In a day and age where bands are criticized for going “softer” and more accessible with their music, New Jersey noisemakers Can’t Swim decided to go against the grain.
After building a passionate fan base of pop-punk enthusiasts thanks to the release of This Too Won’t Pass and Fail You Again, the Pure Noise signees have given their listeners the ultimate curveball with their new hardcore-inspired EP Foreign Language.
Featuring guest spots from former Gallows’ frontman Frank Carter, Taking Back Sunday’s Adam Lazzara, Stray From The Path’s Drew Dijorio and Trash Talk’s Spencer Pollard, Can’t Swim’s latest release is a rambunctious crossover of everything you know and love from both the hardcore and pop-punk scene.
Detailing his time working with such influential names in the rock and heavy music community, vocalist Chris LoPorto said, “Frank Carter did something on Foreign Language, we’re all big fans of his. Drew [from Stray From The Path] has become a friend of mine through Can’t Swim. He reached out his hand and helped us in the very beginning. Spencer from Trash Talk – I played in Trash Talk for a little bit – he was nice enough to come and do something. And then Adam Lazarra from Taking Back Sunday sang a little bit on the first song.”
LoPorto went on to add, “[This EP] felt like a mixtape. It felt like a group effort. It was a lot of fun to make, a lot of fun to collab. We never really did anything like that in the past. So it was cool. It was a lot of fun.”
As for the music that helped inspire LoPorto and Co. create such an energetic and hard-hitting release, we asked the talented frontman to give us a list of a few records that helped introduce him to his “heavy” side. To check out which albums LoPorto picked, be sure to look below. Afterward, make sure to pick up a copy of Foreign Language and grab tickets to see Can’t Swim out on tour with A Day To Remember, I Prevail and Beartooth here.

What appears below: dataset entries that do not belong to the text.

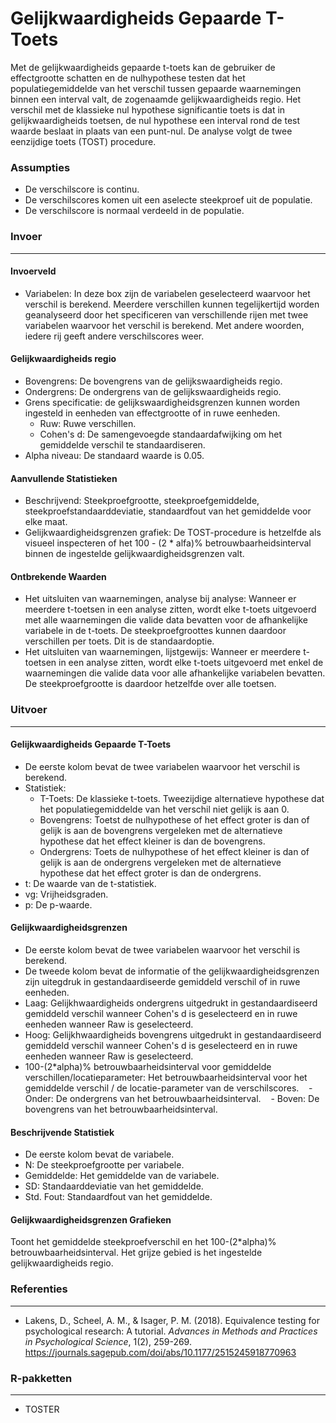 Gelijkwaardigheids Gepaarde T-Toets
==========================

Met de gelijkwaardigheids gepaarde t-toets kan de gebruiker de effectgrootte schatten en de nulhypothese testen dat het populatiegemiddelde van het verschil tussen gepaarde waarnemingen binnen een interval valt, de zogenaamde gelijkwaardigheids regio.
Het verschil met de klassieke nul hypothese significantie toets is dat in gelijkwaardigheids toetsen, de nul hypothese een interval rond de test waarde beslaat in plaats van een punt-nul.
De analyse volgt de twee eenzijdige toets (TOST) procedure.

### Assumpties
- De verschilscore is continu.
- De verschilscores komen uit een aselecte steekproef uit de populatie.
- De verschilscore is normaal verdeeld in de populatie.

### Invoer
-------
#### Invoerveld
- Variabelen: In deze box zijn de variabelen geselecteerd waarvoor het verschil is berekend. Meerdere verschillen kunnen tegelijkertijd worden geanalyseerd door het specificeren van verschillende rijen met twee variabelen waarvoor het verschil is berekend. Met andere woorden, iedere rij geeft andere verschilscores weer.

#### Gelijkwaardigheids regio
- Bovengrens: De bovengrens van de gelijkswaardigheids regio.
- Ondergrens: De ondergrens van de gelijkswaardigheids regio.
- Grens specificatie: de gelijkswaardigheidsgrenzen kunnen worden ingesteld in eenheden van effectgrootte of in ruwe eenheden.
  - Ruw: Ruwe verschillen.
  - Cohen's d: De samengevoegde standaardafwijking om het gemiddelde verschil te standaardiseren.
- Alpha niveau: De standaard waarde is 0.05.

#### Aanvullende Statistieken
- Beschrijvend: Steekproefgrootte, steekproefgemiddelde, steekproefstandaarddeviatie, standaardfout van het gemiddelde voor elke maat.
- Gelijkwaardigheidsgrenzen grafiek: De TOST-procedure is hetzelfde als visueel inspecteren of het 100 - (2 * alfa)% betrouwbaarheidsinterval binnen de ingestelde gelijkwaardigheidsgrenzen valt.

#### Ontbrekende Waarden
 - Het uitsluiten van waarnemingen, analyse bij analyse: Wanneer er meerdere t-toetsen in een analyse zitten, wordt elke t-toets uitgevoerd met alle waarnemingen die valide data bevatten voor de afhankelijke variabele in de t-toets. De steekproefgroottes kunnen daardoor verschillen per toets. Dit is de standaardoptie.
 - Het uitsluiten van waarnemingen, lijstgewijs: Wanneer er meerdere t-toetsen in een analyse zitten, wordt elke t-toets uitgevoerd met enkel de waarnemingen die valide data voor alle afhankelijke variabelen bevatten. De steekproefgrootte is daardoor hetzelfde over alle toetsen.

### Uitvoer
-------
#### Gelijkwaardigheids Gepaarde T-Toets
- De eerste kolom bevat de twee variabelen waarvoor het verschil is berekend.
- Statistiek:
  - T-Toets: De klassieke t-toets. Tweezijdige alternatieve hypothese dat het populatiegemiddelde van het verschil niet gelijk is aan 0.
  - Bovengrens: Toetst de nulhypothese of het effect groter is dan of gelijk is aan de bovengrens vergeleken met de alternatieve hypothese dat het effect kleiner is dan de bovengrens.
  - Ondergrens: Toets de nulhypothese of het effect kleiner is dan of gelijk is aan de ondergrens vergeleken met de alternatieve hypothese dat het effect groter is dan de ondergrens.
- t: De waarde van de t-statistiek.
- vg: Vrijheidsgraden.
- p: De p-waarde.

#### Gelijkwaardigheidsgrenzen
- De eerste kolom bevat de twee variabelen waarvoor het verschil is berekend.
- De tweede kolom bevat de informatie of the gelijkwaardigheidsgrenzen zijn uitegdruk in gestandaardiseerde gemiddeld verschil of in ruwe eenheden.
- Laag: Gelijkhwaardigheids ondergrens uitgedrukt in gestandaardiseerd gemiddeld verschil wanneer Cohen's d is geselecteerd en in ruwe eenheden wanneer Raw is geselecteerd.
- Hoog: Gelijkhwaardigheids bovengrens uitgedrukt in gestandaardiseerd gemiddeld verschil wanneer Cohen's d is geselecteerd en in ruwe eenheden wanneer Raw is geselecteerd.
- 100-(2*alpha)% betrouwbaarheidsinterval voor gemiddelde verschillen/locatieparameter: Het betrouwbaarheidsinterval voor het gemiddelde verschil / de locatie-parameter van de verschilscores.
   - Onder: De ondergrens van het betrouwbaarheidsinterval.
   - Boven: De bovengrens van het betrouwbaarheidsinterval.

#### Beschrijvende Statistiek
- De eerste kolom bevat de variabele.
- N: De steekproefgrootte per variabele.
- Gemiddelde: Het gemiddelde van de variabele.
- SD: Standaarddeviatie van het gemiddelde.
- Std. Fout: Standaardfout van het gemiddelde.

#### Gelijkwaardigheidsgrenzen Grafieken
Toont het gemiddelde steekproefverschil en het 100-(2*alpha)% betrouwbaarheidsinterval. Het grijze gebied is het ingestelde gelijkwaardigheids regio.

### Referenties
-------
- Lakens, D., Scheel, A. M., & Isager, P. M. (2018). Equivalence testing for psychological research: A tutorial. *Advances in Methods and Practices in Psychological Science*, 1(2), 259-269. <a href="https://journals.sagepub.com/doi/abs/10.1177/2515245918770963">https://journals.sagepub.com/doi/abs/10.1177/2515245918770963</a>

### R-pakketten
---
- TOSTER
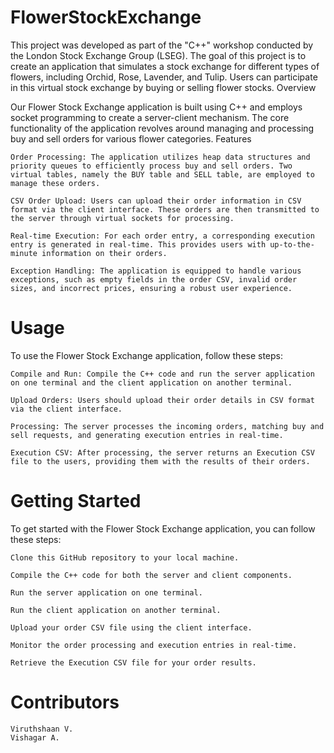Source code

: # FlowerStockExchange

This project was developed as part of the "C++" workshop conducted by the London Stock Exchange Group (LSEG). The goal of this project is to create an application that simulates a stock exchange for different types of flowers, including Orchid, Rose, Lavender, and Tulip. Users can participate in this virtual stock exchange by buying or selling flower stocks.
Overview

Our Flower Stock Exchange application is built using C++ and employs socket programming to create a server-client mechanism. The core functionality of the application revolves around managing and processing buy and sell orders for various flower categories.
Features

    Order Processing: The application utilizes heap data structures and priority queues to efficiently process buy and sell orders. Two virtual tables, namely the BUY table and SELL table, are employed to manage these orders.

    CSV Order Upload: Users can upload their order information in CSV format via the client interface. These orders are then transmitted to the server through virtual sockets for processing.

    Real-time Execution: For each order entry, a corresponding execution entry is generated in real-time. This provides users with up-to-the-minute information on their orders.

    Exception Handling: The application is equipped to handle various exceptions, such as empty fields in the order CSV, invalid order sizes, and incorrect prices, ensuring a robust user experience.

 # Usage

To use the Flower Stock Exchange application, follow these steps:

    Compile and Run: Compile the C++ code and run the server application on one terminal and the client application on another terminal.

    Upload Orders: Users should upload their order details in CSV format via the client interface.

    Processing: The server processes the incoming orders, matching buy and sell requests, and generating execution entries in real-time.

    Execution CSV: After processing, the server returns an Execution CSV file to the users, providing them with the results of their orders.

# Getting Started

To get started with the Flower Stock Exchange application, you can follow these steps:

    Clone this GitHub repository to your local machine.

    Compile the C++ code for both the server and client components.

    Run the server application on one terminal.

    Run the client application on another terminal.

    Upload your order CSV file using the client interface.

    Monitor the order processing and execution entries in real-time.

    Retrieve the Execution CSV file for your order results.

# Contributors

    Viruthshaan V.
    Vishagar A.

Metallica - Ride The Lightening
CHIRS LOPORTO: One record that inspired Foreign Language was Ride The Lightning by Metallica. My Uncle Mike played it for me when I was a young man. I thought it was really cool that it was heavy and somewhat melodic. Like, they would sing and I could understand what was going on. It wasn’t just full-on thrash like their previous record was. The end of “Creeping Death” is one of mine and Chez’s [Mike Sanchez, guitarist] favorite parts in any heavy song and we try to rip it off as much as we can [laughs]. But yeah, we’re all big fans of Metallica and I just remember that was the first [album of theirs] that I heard. I definitely think it snuck its way into the creation of Foreign Language.
Every Time I Die - Hot Damn!
Another record that helped inspire Foreign Language was Hot Damn! by Every Time I Die. It came to me a little bit later in life. I think I heard it when I was in high school. It’s way more chaotic than the Metallica record. I thought lyrically, it was cool of them to write about very poetic things but it’s like the heaviest music of all time. It still comes from like a very singer-songwriter type of perspective but it’s like the most intense album of all time. I don’t know how similar [Hot Damn! and Foreign Language] sound but it was just more of an inspiration. Like, if they could do something that wild, we wanted to do the same thing.
Converge - You Fail Me and Petitioning The Empty Sky
You Fail Me and Petitioning The Empty Sky by Converge was really big for me in high school. Again, probably the most intense, not very melodic at all, but I just remember falling in love with the drums and just how intense it all was. Again too, Jacob Bannon was very poetic in his writing – I didn’t think it was like, “beat up your friends.” He wrote a lot of different types of stories and narratives and I just fell in love with all the artwork that he would do. And the live show, I remember seeing it in Asbury Park and it just blew me away. [Bannon] was just a madman and the crowd was just as insane. It was my first glimpse into that world of just like people losing their minds. I’ve been a fan of Converge ever since the day I’ve heard it and I still am. They still put out amazing records and I would like to think that some of the inspiration snuck its way into Foreign Language.